WHAT YOU NEED TO DO ▸ Where the records below reach the line containing "message: string", start transcribing, and end with the line containing "mimeType?: string", exactly and with nothing else added.

── EXTRACTED ENTRIES

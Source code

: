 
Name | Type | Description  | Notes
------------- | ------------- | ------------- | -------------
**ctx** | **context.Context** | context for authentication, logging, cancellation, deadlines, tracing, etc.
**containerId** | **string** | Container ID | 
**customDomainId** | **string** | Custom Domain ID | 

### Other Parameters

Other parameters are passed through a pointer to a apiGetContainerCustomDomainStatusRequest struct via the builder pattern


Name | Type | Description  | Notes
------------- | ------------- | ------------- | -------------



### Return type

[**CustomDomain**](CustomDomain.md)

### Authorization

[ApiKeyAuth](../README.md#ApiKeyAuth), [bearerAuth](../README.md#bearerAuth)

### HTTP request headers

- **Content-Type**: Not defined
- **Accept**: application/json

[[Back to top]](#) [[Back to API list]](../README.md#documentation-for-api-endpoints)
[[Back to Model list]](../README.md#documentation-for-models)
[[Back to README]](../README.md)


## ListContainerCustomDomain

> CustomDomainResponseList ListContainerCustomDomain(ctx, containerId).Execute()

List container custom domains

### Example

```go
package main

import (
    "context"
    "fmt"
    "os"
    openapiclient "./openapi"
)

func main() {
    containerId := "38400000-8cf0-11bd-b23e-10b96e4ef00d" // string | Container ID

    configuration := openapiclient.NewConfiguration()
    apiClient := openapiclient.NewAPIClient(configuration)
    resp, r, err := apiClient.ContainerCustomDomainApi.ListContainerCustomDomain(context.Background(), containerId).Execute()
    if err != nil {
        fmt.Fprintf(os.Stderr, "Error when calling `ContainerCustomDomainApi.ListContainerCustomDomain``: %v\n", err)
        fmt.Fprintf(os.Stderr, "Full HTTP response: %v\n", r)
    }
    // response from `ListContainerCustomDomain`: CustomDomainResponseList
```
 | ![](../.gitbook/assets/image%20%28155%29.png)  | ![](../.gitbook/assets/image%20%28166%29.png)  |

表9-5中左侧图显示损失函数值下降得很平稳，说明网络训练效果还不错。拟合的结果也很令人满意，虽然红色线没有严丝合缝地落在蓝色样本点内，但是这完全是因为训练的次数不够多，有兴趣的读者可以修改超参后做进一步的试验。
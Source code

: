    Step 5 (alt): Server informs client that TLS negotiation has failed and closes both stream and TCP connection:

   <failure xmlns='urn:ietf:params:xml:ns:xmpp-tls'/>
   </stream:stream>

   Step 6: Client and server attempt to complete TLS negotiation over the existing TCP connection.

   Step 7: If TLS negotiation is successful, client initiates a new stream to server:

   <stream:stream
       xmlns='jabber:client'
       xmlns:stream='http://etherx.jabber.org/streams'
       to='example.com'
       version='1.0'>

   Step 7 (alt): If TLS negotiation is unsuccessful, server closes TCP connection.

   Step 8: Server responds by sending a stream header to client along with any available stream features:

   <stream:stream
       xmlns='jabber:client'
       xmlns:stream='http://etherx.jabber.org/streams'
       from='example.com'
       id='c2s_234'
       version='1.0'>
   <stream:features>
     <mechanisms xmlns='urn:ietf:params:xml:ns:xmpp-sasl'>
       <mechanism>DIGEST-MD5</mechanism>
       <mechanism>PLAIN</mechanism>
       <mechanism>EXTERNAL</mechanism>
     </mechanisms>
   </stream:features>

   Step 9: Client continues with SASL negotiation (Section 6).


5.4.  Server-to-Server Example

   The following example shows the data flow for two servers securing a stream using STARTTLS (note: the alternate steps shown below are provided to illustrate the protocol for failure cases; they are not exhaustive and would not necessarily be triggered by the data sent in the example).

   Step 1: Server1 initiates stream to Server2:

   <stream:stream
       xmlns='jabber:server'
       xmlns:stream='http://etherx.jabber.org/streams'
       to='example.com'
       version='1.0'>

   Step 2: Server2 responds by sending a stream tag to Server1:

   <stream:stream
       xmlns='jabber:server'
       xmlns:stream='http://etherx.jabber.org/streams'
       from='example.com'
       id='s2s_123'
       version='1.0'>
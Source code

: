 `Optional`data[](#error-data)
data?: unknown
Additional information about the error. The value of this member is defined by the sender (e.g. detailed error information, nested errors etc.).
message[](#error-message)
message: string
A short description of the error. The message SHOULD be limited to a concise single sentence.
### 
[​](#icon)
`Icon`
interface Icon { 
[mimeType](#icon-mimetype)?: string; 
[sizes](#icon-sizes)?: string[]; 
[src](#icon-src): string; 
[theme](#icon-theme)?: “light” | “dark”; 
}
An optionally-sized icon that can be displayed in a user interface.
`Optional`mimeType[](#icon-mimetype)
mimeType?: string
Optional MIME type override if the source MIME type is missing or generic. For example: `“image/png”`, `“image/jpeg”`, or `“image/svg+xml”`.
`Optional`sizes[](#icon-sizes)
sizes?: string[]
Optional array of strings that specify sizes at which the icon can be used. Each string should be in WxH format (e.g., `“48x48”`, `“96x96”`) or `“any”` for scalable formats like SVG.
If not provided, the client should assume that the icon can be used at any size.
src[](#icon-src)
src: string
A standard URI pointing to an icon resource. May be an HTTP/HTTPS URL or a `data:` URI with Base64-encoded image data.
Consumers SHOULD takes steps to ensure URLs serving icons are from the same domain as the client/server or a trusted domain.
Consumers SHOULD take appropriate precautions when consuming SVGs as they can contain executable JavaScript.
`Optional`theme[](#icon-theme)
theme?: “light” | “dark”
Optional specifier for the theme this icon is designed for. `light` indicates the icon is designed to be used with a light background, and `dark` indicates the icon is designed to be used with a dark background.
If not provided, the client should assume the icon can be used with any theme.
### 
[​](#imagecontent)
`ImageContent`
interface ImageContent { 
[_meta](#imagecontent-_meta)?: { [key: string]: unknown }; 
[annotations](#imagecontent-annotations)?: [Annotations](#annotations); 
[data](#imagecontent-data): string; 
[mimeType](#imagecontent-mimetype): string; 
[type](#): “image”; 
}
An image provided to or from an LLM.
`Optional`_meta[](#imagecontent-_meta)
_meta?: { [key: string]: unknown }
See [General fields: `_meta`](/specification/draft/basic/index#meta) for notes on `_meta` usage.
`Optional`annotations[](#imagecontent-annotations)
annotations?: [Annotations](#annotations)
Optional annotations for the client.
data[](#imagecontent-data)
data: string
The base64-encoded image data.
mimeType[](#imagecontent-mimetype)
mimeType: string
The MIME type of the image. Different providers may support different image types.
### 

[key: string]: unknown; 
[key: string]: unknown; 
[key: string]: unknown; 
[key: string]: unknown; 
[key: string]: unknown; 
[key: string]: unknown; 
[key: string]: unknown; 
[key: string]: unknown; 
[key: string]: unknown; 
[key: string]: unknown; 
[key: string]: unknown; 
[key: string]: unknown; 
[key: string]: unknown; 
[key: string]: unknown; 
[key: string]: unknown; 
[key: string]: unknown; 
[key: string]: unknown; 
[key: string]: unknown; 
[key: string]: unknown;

────

ANSWER SPACE ▸
message: string
A short description of the error. The message SHOULD be limited to a concise single sentence.
### 
[​](#icon)
`Icon`
interface Icon { 
[mimeType](#icon-mimetype)?: string; 
[sizes](#icon-sizes)?: string[]; 
[src](#icon-src): string; 
[theme](#icon-theme)?: “light” | “dark”; 
}
An optionally-sized icon that can be displayed in a user interface.
`Optional`mimeType[](#icon-mimetype)
mimeType?: string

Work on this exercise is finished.